## What the task asks
Please repeat each line below exactly, with no images in the copy.

## Supplied data
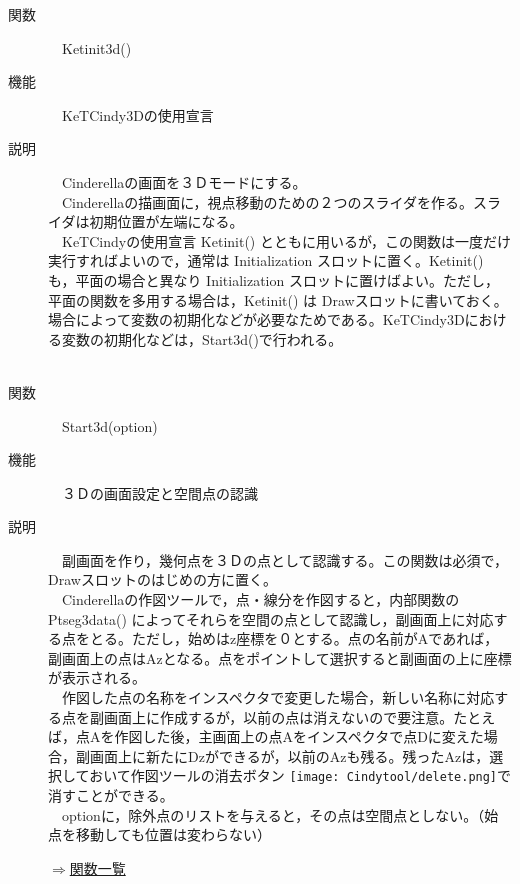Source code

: \documentclass[papersize,a4paper,12pt,uplatex]{jsarticle}
\begin{document}
\begin{description}

\hypertarget{ketinit3d}{}
\item[関数]　Ketinit3d()
\item[機能]　KeTCindy3Dの使用宣言
\item[説明]　Cinderellaの画面を３Ｄモードにする。\\
　Cinderellaの描画面に，視点移動のための２つのスライダを作る。スライダは初期位置が左端になる。\\
　KeTCindyの使用宣言 Ketinit() とともに用いるが，この関数は一度だけ実行すればよいので，通常は Initialization スロットに置く。Ketinit() も，平面の場合と異なり Initialization スロットに置けばよい。ただし，平面の関数を多用する場合は，Ketinit() は Drawスロットに書いておく。場合によって変数の初期化などが必要なためである。KeTCindy3Dにおける変数の初期化などは，Start3d()で行われる。\\
　\\

\hypertarget{start3d}{}
\item[関数]　Start3d(option)
\item[機能]　３Ｄの画面設定と空間点の認識
\item[説明]　副画面を作り，幾何点を３Ｄの点として認識する。この関数は必須で，Drawスロットのはじめの方に置く。\\
　Cinderellaの作図ツールで，点・線分を作図すると，内部関数の Ptseg3data() によってそれらを空間の点として認識し，副画面上に対応する点をとる。ただし，始めはz座標を０とする。点の名前がAであれば，副画面上の点はAzとなる。点をポイントして選択すると副画面の上に座標が表示される。\\
　作図した点の名称をインスペクタで変更した場合，新しい名称に対応する点を副画面上に作成するが，以前の点は消えないので要注意。たとえば，点Aを作図した後，主画面上の点Aをインスペクタで点Dに変えた場合，副画面上に新たにDzができるが，以前のAzも残る。残ったAzは，選択しておいて作図ツールの消去ボタン \texttt{[image: Cindytool/delete.png]}で消すことができる。\\
　optionに，除外点のリストを与えると，その点は空間点としない。（始点を移動しても位置は変わらない）\\
\begin{flushright} \hyperlink{functionlist3d}{$\Rightarrow$関数一覧}\end{flushright}

\end{description}
\newpage
\end{document}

## Solution to the exercise
Source code

: \documentclass[papersize,a4paper,12pt,uplatex]{jsarticle}
\begin{document}
\begin{description}

\hypertarget{ketinit3d}{}
\item[関数]　Ketinit3d()
\item[機能]　KeTCindy3Dの使用宣言
\item[説明]　Cinderellaの画面を３Ｄモードにする。\\
　Cinderellaの描画面に，視点移動のための２つのスライダを作る。スライダは初期位置が左端になる。\\
　KeTCindyの使用宣言 Ketinit() とともに用いるが，この関数は一度だけ実行すればよいので，通常は Initialization スロットに置く。Ketinit() も，平面の場合と異なり Initialization スロットに置けばよい。ただし，平面の関数を多用する場合は，Ketinit() は Drawスロットに書いておく。場合によって変数の初期化などが必要なためである。KeTCindy3Dにおける変数の初期化などは，Start3d()で行われる。\\
　\\

\hypertarget{start3d}{}
\item[関数]　Start3d(option)
\item[機能]　３Ｄの画面設定と空間点の認識
\item[説明]　副画面を作り，幾何点を３Ｄの点として認識する。この関数は必須で，Drawスロットのはじめの方に置く。\\
　Cinderellaの作図ツールで，点・線分を作図すると，内部関数の Ptseg3data() によってそれらを空間の点として認識し，副画面上に対応する点をとる。ただし，始めはz座標を０とする。点の名前がAであれば，副画面上の点はAzとなる。点をポイントして選択すると副画面の上に座標が表示される。\\
　作図した点の名称をインスペクタで変更した場合，新しい名称に対応する点を副画面上に作成するが，以前の点は消えないので要注意。たとえば，点Aを作図した後，主画面上の点Aをインスペクタで点Dに変えた場合，副画面上に新たにDzができるが，以前のAzも残る。残ったAzは，選択しておいて作図ツールの消去ボタン \texttt{[image: Cindytool/delete.png]}で消すことができる。\\
　optionに，除外点のリストを与えると，その点は空間点としない。（始点を移動しても位置は変わらない）\\
\begin{flushright} \hyperlink{functionlist3d}{$\Rightarrow$関数一覧}\end{flushright}

\end{description}
\newpage
\end{document}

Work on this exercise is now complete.